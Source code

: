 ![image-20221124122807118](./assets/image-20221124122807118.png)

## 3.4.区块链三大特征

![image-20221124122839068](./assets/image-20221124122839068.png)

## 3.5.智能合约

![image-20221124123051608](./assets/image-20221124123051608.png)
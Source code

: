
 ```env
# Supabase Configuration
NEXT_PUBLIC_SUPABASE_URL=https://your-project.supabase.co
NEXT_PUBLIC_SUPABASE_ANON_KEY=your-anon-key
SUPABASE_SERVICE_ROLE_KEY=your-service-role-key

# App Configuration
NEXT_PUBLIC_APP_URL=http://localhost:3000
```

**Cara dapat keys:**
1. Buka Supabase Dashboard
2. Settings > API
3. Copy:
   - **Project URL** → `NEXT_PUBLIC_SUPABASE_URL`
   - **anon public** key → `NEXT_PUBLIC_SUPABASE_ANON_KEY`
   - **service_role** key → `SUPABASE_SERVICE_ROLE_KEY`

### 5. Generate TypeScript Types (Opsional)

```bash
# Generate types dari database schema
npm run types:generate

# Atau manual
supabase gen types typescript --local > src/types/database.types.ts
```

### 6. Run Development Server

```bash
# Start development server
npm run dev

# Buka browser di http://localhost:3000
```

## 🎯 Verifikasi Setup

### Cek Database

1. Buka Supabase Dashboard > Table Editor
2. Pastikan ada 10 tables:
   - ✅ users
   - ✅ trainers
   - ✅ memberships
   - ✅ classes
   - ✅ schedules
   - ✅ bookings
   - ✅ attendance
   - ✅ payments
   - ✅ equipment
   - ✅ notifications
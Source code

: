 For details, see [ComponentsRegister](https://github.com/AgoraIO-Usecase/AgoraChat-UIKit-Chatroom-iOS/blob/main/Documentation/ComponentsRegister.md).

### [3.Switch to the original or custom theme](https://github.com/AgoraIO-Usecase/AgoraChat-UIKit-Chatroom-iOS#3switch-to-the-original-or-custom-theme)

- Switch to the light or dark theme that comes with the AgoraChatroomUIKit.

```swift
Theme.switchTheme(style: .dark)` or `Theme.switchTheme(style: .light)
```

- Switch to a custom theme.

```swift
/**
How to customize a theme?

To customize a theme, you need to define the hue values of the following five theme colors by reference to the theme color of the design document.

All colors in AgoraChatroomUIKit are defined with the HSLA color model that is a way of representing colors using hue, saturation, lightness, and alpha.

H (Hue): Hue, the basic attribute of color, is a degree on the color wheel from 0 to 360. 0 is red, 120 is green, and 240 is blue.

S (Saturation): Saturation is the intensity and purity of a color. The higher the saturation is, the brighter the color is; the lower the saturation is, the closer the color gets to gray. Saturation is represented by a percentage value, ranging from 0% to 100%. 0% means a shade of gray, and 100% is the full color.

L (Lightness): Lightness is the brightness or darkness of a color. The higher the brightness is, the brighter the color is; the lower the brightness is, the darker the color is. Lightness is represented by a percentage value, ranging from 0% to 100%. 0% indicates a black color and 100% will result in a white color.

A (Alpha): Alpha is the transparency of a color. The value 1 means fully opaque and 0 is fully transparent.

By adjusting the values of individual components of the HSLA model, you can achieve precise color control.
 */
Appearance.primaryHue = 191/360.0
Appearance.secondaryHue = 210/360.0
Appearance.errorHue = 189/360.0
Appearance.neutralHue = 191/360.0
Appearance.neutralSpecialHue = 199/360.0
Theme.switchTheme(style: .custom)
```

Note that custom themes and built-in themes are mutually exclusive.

# # # #

## Task to carry out
Return, from the entries, each line that holds "colors".

## Answer to this problem
To customize a theme, you need to define the hue values of the following five theme colors by reference to the theme color of the design document.
All colors in AgoraChatroomUIKit are defined with the HSLA color model that is a way of representing colors using hue, saturation, lightness, and alpha.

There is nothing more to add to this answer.